Exercise details: All lines from the one containing "<li>awaitブロックの活用</li>" through the end of the entries below should appear in the answer exactly, with no others.

Listed entries:

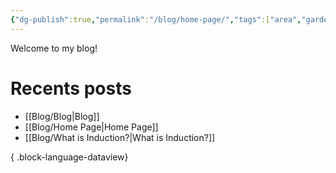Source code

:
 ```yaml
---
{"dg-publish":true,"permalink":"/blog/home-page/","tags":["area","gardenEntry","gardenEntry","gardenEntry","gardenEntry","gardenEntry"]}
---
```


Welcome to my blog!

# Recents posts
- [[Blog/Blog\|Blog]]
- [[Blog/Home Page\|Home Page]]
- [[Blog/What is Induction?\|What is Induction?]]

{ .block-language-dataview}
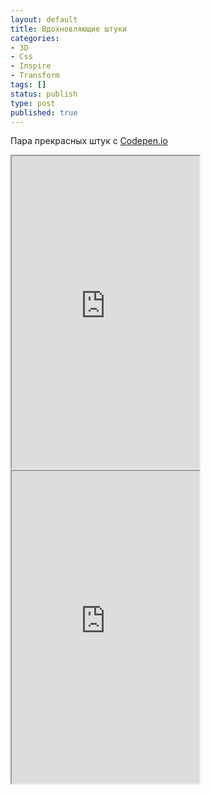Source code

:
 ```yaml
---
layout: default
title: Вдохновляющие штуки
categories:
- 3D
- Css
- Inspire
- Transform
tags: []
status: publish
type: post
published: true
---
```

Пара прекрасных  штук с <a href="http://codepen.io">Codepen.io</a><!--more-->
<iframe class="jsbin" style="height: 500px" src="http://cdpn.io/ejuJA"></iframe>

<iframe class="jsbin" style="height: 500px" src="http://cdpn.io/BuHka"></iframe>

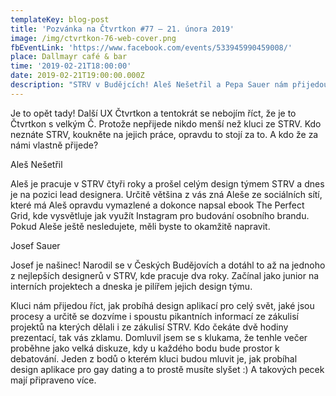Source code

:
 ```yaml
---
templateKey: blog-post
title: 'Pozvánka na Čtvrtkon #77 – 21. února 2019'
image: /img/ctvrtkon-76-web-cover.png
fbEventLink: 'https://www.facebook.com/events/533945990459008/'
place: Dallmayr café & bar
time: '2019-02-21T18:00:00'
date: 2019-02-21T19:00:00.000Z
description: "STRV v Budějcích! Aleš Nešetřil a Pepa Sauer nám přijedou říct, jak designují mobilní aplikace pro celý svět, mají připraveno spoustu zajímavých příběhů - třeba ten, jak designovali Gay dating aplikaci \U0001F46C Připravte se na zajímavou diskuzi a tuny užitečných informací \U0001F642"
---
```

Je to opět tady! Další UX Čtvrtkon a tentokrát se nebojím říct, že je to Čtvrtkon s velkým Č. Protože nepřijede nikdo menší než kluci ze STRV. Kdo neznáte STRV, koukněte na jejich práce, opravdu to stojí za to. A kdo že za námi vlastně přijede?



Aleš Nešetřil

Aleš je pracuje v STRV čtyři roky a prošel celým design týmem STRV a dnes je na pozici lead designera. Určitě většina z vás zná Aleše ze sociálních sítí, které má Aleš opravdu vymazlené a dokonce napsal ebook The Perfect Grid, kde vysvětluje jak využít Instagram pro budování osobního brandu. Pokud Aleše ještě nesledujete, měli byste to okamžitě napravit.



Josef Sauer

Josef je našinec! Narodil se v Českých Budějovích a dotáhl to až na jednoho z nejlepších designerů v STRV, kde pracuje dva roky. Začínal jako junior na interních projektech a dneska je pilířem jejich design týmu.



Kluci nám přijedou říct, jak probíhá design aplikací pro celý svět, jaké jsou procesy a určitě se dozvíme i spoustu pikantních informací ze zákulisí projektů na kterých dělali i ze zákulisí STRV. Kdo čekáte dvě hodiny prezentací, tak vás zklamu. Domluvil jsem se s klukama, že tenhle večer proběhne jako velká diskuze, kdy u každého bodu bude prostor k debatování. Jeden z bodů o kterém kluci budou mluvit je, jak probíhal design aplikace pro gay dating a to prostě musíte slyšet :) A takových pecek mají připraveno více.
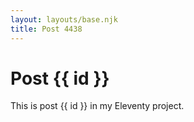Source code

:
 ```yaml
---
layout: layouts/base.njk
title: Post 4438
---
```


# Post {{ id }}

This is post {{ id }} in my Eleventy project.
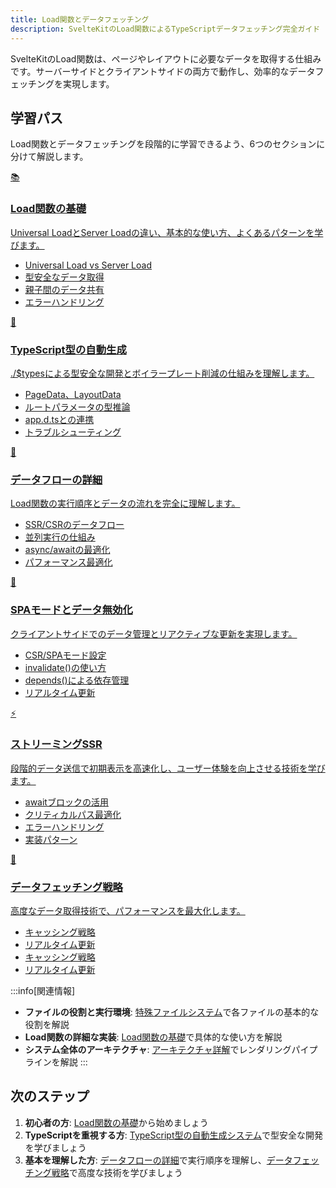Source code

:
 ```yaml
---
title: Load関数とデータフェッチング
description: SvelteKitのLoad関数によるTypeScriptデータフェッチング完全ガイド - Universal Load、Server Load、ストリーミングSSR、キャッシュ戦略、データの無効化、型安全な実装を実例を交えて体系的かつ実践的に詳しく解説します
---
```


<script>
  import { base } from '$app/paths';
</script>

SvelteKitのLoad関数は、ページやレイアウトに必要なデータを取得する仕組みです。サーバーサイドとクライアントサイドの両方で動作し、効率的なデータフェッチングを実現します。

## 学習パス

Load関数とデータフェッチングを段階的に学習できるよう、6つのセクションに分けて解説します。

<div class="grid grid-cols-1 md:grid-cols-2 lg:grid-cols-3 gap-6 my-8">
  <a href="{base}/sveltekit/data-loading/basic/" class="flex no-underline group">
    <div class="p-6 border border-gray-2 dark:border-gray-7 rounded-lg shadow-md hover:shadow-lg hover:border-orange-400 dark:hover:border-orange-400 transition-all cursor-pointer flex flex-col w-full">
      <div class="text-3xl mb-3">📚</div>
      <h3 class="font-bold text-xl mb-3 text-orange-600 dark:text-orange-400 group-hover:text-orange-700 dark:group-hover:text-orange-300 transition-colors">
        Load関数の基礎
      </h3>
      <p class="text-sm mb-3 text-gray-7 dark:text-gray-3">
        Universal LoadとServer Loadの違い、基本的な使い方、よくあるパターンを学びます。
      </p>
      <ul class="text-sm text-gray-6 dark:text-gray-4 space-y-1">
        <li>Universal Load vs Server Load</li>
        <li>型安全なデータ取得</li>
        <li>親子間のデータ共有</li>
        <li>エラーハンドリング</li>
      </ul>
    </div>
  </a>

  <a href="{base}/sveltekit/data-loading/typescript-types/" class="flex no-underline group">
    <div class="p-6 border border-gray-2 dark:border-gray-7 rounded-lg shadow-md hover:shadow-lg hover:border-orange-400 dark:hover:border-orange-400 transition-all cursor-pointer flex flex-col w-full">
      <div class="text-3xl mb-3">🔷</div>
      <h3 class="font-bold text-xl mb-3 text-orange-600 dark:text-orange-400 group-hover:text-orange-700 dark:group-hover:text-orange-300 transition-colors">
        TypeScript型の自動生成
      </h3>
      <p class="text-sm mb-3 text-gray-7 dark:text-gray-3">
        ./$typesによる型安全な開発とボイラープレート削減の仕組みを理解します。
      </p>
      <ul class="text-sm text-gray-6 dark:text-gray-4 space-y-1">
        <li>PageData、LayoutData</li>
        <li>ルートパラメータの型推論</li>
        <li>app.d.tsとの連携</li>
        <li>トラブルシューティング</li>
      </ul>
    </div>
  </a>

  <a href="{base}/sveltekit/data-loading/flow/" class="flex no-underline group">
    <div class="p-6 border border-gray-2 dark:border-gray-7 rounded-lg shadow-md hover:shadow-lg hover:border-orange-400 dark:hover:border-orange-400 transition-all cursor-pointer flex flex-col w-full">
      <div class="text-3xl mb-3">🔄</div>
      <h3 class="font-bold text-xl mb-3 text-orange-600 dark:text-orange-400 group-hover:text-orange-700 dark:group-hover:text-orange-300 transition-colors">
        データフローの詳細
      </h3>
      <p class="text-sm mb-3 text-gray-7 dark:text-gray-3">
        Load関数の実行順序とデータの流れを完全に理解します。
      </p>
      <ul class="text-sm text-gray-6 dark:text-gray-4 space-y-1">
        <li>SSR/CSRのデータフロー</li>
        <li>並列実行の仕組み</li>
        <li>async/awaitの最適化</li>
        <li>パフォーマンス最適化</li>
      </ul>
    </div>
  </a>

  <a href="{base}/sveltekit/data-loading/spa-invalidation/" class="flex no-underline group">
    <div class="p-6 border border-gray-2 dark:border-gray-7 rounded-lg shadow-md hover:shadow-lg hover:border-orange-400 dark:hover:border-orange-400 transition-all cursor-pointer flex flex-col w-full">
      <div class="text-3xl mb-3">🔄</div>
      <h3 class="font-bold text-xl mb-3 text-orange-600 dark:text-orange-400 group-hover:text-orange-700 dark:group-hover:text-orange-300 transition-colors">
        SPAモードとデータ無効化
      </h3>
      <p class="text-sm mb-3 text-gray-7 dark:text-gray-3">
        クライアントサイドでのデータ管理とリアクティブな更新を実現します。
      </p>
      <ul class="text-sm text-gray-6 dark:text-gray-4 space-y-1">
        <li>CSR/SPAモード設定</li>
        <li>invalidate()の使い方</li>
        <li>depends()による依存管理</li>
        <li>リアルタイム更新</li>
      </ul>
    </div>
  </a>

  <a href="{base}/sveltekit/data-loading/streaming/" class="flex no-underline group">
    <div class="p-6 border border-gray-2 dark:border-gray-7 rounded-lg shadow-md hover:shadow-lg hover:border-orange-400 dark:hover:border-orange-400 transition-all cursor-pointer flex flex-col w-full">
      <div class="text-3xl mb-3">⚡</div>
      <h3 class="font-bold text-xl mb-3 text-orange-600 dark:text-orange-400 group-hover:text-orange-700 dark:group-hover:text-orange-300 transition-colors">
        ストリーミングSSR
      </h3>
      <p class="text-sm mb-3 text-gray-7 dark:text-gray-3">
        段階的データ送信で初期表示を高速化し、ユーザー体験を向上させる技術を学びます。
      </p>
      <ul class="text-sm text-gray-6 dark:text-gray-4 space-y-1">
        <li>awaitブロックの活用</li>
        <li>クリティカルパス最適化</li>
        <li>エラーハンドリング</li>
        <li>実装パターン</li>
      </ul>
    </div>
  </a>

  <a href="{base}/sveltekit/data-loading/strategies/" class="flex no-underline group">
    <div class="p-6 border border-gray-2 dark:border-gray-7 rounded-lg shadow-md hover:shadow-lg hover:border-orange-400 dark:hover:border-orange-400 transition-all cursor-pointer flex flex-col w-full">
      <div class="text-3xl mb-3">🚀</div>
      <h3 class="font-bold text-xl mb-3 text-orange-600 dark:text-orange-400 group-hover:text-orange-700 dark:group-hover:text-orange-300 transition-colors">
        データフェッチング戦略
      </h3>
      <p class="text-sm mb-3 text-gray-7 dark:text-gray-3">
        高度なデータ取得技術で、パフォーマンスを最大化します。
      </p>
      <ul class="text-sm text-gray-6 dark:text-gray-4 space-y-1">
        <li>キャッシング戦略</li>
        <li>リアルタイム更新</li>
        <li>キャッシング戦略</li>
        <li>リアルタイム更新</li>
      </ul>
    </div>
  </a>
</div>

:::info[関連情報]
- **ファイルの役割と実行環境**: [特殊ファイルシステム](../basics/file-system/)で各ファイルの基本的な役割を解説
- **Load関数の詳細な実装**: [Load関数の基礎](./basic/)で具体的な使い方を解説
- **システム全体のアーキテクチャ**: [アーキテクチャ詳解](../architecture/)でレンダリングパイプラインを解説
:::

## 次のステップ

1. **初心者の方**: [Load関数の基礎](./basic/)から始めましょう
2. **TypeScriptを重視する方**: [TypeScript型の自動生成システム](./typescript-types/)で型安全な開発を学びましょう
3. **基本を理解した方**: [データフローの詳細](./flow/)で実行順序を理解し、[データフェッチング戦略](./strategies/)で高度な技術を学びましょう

Reply to the task:
        <li>awaitブロックの活用</li>
        <li>クリティカルパス最適化</li>
        <li>エラーハンドリング</li>
        <li>実装パターン</li>
      </ul>
    </div>
  </a>

  <a href="{base}/sveltekit/data-loading/strategies/" class="flex no-underline group">
    <div class="p-6 border border-gray-2 dark:border-gray-7 rounded-lg shadow-md hover:shadow-lg hover:border-orange-400 dark:hover:border-orange-400 transition-all cursor-pointer flex flex-col w-full">
      <div class="text-3xl mb-3">🚀</div>
      <h3 class="font-bold text-xl mb-3 text-orange-600 dark:text-orange-400 group-hover:text-orange-700 dark:group-hover:text-orange-300 transition-colors">
        データフェッチング戦略
      </h3>
      <p class="text-sm mb-3 text-gray-7 dark:text-gray-3">
        高度なデータ取得技術で、パフォーマンスを最大化します。
      </p>
      <ul class="text-sm text-gray-6 dark:text-gray-4 space-y-1">
        <li>キャッシング戦略</li>
        <li>リアルタイム更新</li>
        <li>キャッシング戦略</li>
        <li>リアルタイム更新</li>
      </ul>
    </div>
  </a>
</div>

:::info[関連情報]
- **ファイルの役割と実行環境**: [特殊ファイルシステム](../basics/file-system/)で各ファイルの基本的な役割を解説
- **Load関数の詳細な実装**: [Load関数の基礎](./basic/)で具体的な使い方を解説
- **システム全体のアーキテクチャ**: [アーキテクチャ詳解](../architecture/)でレンダリングパイプラインを解説
:::

## 次のステップ

1. **初心者の方**: [Load関数の基礎](./basic/)から始めましょう
2. **TypeScriptを重視する方**: [TypeScript型の自動生成システム](./typescript-types/)で型安全な開発を学びましょう
3. **基本を理解した方**: [データフローの詳細](./flow/)で実行順序を理解し、[データフェッチング戦略](./strategies/)で高度な技術を学びましょう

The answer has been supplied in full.